MetaTraffic

A multi-agent environment runtime for studying coordination under partial observability

MetaTraffic is a multi-agent reinforcement learning environment runtime for training and evaluating decentralized policies under realistic perception constraints.

The system focuses on environment design, simulation dynamics, and agent interaction, rather than model architecture alone. It is designed as a lightweight prototype of an agent training environment for real-world tasks.

Overview

Most RL environments assume either:

single-agent control, or
fully observable global state

MetaTraffic explores a more realistic setting:

Multiple agents interacting in a shared world, with limited local perception and competing objectives.

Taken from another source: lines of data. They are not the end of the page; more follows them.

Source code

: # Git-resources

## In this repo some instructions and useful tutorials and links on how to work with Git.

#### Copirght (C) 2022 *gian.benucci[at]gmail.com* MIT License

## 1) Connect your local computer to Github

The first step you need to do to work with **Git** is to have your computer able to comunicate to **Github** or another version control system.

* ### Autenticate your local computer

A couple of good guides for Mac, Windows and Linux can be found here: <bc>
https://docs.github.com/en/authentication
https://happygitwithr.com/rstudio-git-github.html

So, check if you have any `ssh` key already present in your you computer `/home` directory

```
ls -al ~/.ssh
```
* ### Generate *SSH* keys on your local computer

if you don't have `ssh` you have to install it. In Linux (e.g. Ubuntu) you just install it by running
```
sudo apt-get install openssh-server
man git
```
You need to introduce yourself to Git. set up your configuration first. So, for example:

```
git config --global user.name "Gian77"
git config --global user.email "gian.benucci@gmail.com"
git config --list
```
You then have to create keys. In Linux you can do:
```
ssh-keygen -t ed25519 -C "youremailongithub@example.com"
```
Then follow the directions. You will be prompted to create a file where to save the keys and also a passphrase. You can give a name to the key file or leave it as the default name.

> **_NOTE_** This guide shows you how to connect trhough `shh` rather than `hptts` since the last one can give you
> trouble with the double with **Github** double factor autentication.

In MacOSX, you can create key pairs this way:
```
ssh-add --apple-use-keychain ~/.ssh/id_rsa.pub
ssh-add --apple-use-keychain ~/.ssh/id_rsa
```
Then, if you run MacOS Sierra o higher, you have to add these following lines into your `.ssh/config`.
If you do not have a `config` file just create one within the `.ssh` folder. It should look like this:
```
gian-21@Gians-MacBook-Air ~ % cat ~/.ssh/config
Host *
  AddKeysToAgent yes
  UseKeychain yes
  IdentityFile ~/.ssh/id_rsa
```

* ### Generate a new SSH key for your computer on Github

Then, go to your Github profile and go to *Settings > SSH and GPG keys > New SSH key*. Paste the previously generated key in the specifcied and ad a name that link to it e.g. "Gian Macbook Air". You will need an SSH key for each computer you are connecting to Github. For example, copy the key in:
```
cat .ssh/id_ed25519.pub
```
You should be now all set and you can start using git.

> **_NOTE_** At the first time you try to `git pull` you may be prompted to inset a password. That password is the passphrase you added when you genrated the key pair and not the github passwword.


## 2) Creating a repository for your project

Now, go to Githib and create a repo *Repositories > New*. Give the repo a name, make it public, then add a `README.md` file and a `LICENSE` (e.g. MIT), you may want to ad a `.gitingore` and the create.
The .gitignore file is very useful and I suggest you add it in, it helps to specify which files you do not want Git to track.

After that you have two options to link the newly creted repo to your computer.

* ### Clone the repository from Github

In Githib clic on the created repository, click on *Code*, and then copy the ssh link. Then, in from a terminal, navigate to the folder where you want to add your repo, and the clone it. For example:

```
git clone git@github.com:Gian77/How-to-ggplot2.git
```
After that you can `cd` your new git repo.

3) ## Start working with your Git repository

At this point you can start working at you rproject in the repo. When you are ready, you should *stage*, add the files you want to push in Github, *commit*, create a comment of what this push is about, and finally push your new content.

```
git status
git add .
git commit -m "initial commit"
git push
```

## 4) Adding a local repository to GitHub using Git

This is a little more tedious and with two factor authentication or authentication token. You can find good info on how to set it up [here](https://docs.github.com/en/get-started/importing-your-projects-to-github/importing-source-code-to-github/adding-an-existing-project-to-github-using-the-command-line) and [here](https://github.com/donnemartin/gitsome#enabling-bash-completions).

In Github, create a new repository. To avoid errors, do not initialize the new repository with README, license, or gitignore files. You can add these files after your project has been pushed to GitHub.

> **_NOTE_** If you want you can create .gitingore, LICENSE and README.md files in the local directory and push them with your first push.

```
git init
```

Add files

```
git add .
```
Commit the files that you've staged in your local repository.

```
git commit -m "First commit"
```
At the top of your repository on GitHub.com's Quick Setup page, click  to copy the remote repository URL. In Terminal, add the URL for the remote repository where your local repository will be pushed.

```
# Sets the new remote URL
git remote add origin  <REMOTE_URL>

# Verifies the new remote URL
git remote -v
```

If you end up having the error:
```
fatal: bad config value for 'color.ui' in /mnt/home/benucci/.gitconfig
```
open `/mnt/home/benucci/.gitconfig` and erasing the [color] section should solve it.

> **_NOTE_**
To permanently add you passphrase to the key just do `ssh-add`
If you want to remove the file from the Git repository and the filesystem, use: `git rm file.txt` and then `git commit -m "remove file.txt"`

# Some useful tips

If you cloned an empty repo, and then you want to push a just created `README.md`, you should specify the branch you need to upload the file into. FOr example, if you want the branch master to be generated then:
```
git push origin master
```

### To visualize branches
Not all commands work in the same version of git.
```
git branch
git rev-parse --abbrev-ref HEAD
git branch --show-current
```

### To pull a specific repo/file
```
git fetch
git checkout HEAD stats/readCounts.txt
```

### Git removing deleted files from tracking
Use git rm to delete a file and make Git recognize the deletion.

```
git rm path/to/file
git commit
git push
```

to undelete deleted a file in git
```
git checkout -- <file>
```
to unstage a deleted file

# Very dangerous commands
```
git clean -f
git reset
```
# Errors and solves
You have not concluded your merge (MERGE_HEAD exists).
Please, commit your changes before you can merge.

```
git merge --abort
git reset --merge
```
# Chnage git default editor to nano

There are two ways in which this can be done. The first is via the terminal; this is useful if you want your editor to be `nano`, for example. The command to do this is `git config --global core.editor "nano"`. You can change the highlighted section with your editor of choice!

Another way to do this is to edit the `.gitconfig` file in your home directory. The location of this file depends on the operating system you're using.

This setup is closer to real-world systems such as autonomous driving or robotic coordination.

Core Idea

Instead of exposing full world state, each agent observes a local spatial representation of the environment.

This is implemented as a rasterized road mask centered on the agent, functioning as a lightweight occupancy grid, similar to LiDAR or radar perception in real systems.

This forces agents to learn:

local decision making
implicit coordination
behavior under partial observability

System Architecture

Map (SVG)
  → Road Graph Generation
    → Rasterized Mask (World Representation)
      → Physics Engine (Vehicle Dynamics)
        → Environment Runtime (DrivingEnv)
          → RL Training Loop
            ↘ Visualization / Debugging

Environment Runtime

The system implements a Gym-like interface:

reset() → initialize episode with randomized start/goal
step(action) → advance simulation

Returns:

observation
reward
done

This design separates world simulation from agent interaction, making the environment reusable for different training setups.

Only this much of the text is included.